The young bride finally clothed in traditional white heard the harmonizing singers begin just outside the nursery door. Whispered voices had been passing the closed small room filled with baby beds and colorful mobiles for over thirty minutes. College boys, uncomfortable in tight cumber buns and rented cuff links, were on task escorting guests to either the left or right of the aisle. Her ladies-in-waiting giggled. Her mother kissed her on the cheek and gave her only the look of a mama who wanted to shout with joy and weep all at the same time could. Her daughter was marrying a good man. Her baby, however, was leaving her and changing their lives forever.

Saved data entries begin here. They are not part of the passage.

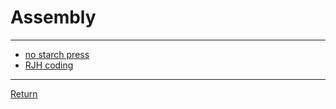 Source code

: # Assembly

---

- [no starch press](https://nostarch.com/search/Assembly)
- [RJH coding](http://www.rjhcoding.com/avr-asm-tutorials.php)

---

[Return](./../readme.md)
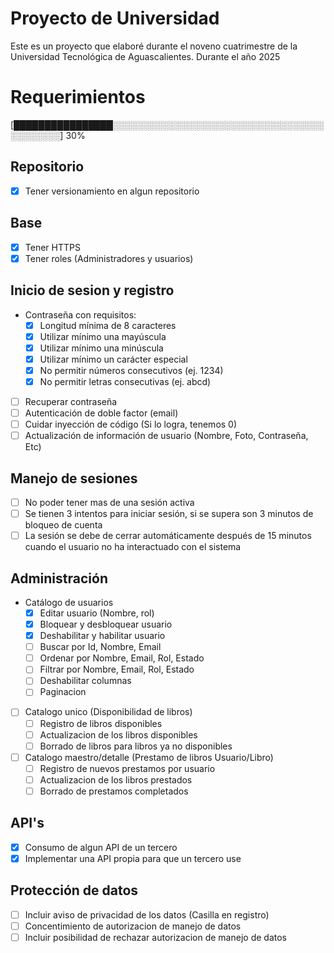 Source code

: # Proyecto de Universidad

Este es un proyecto que elaboré durante el noveno cuatrimestre de la Universidad Tecnológica de Aguascalientes. Durante el año 2025

# Requerimientos

[████████████████░░░░░░░░░░░░░░░░░░░░░░░░░░░░░░░░░░░░░░░░░░] 30%

## Repositorio

- [x] Tener versionamiento en algun repositorio

## Base

- [x] Tener HTTPS
- [x] Tener roles (Administradores y usuarios)

## Inicio de sesion y registro

- Contraseña con requisitos:
  - [x] Longitud mínima de 8 caracteres
  - [x] Utilizar mínimo una mayúscula
  - [x] Utilizar mínimo una minúscula
  - [x] Utilizar mínimo un carácter especial
  - [x] No permitir números consecutivos (ej. 1234)
  - [x] No permitir letras consecutivas (ej. abcd)
- [ ] Recuperar contraseña
- [ ] Autenticación de doble factor (email)
- [ ] Cuidar inyección de código (Si lo logra, tenemos 0)
- [ ] Actualización de información de usuario (Nombre, Foto, Contraseña, Etc)

## Manejo de sesiones

- [ ] No poder tener mas de una sesión activa
- [ ] Se tienen 3 intentos para iniciar sesión, si se supera son 3 minutos de bloqueo de cuenta
- [ ] La sesión se debe de cerrar automáticamente después de 15 minutos cuando el usuario no ha interactuado con el sistema

## Administración

- Catálogo de usuarios
  - [x] Editar usuario (Nombre, rol)
  - [x] Bloquear y desbloquear usuario
  - [x] Deshabilitar y habilitar usuario
  - [ ] Buscar por Id, Nombre, Email
  - [ ] Ordenar por Nombre, Email, Rol, Estado
  - [ ] Filtrar por Nombre, Email, Rol, Estado
  - [ ] Deshabilitar columnas
  - [ ] Paginacion
- [ ] Catalogo unico (Disponibilidad de libros)
  - [ ] Registro de libros disponibles
  - [ ] Actualizacion de los libros disponibles
  - [ ] Borrado de libros para libros ya no disponibles
- [ ] Catalogo maestro/detalle (Prestamo de libros Usuario/Libro)
  - [ ] Registro de nuevos prestamos por usuario
  - [ ] Actualizacion de los libros prestados
  - [ ] Borrado de prestamos completados

## API's

- [x] Consumo de algun API de un tercero
- [x] Implementar una API propia para que un tercero use

## Protección de datos

- [ ] Incluir aviso de privacidad de los datos (Casilla en registro)
- [ ] Concentimiento de autorizacion de manejo de datos
- [ ] Incluir posibilidad de rechazar autorizacion de manejo de datos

As the bridesmaids began their slow promenade toward the altar, the bride’s father stepped into view and placed her arm in his. His tears had dotted the chest of his starched white shirt. Never had she seen him this spiffed up. Gone were his khakis and steel-toed work boots. His thermos and black lunch box sat at home, replaced by a carnation pinned to his coat and shiny patent-leather shoes. A moment of panic when her contact lens slipped out of place on the stream of her own tears. Order restored. Dad saves the day one last time.
And then… there he is waiting at the end of an aisle she had been raised walking down, running down, and skipping down all of her life. But, this one last walk would take her to the end of the rainbow. He stood looking back at her as if she glimmered and had silver, wispy wings. She could tell it took all of his youthful patience to wait in place as she slowly came toward him. He wanted her. He’d won her. His love for her was an answered prayer.
She took his hand and in that moment, in the touching of fingers, warm palms, and wildly beating hearts, she gave herself, freely, openly and forever to the dark haired, southern, soft spoken man who would become her husband, the father of their sons, and the man who would keep the promises made that day for the next forty years.
Happy anniversary, Gary Marlin. Your bride still has no regrets.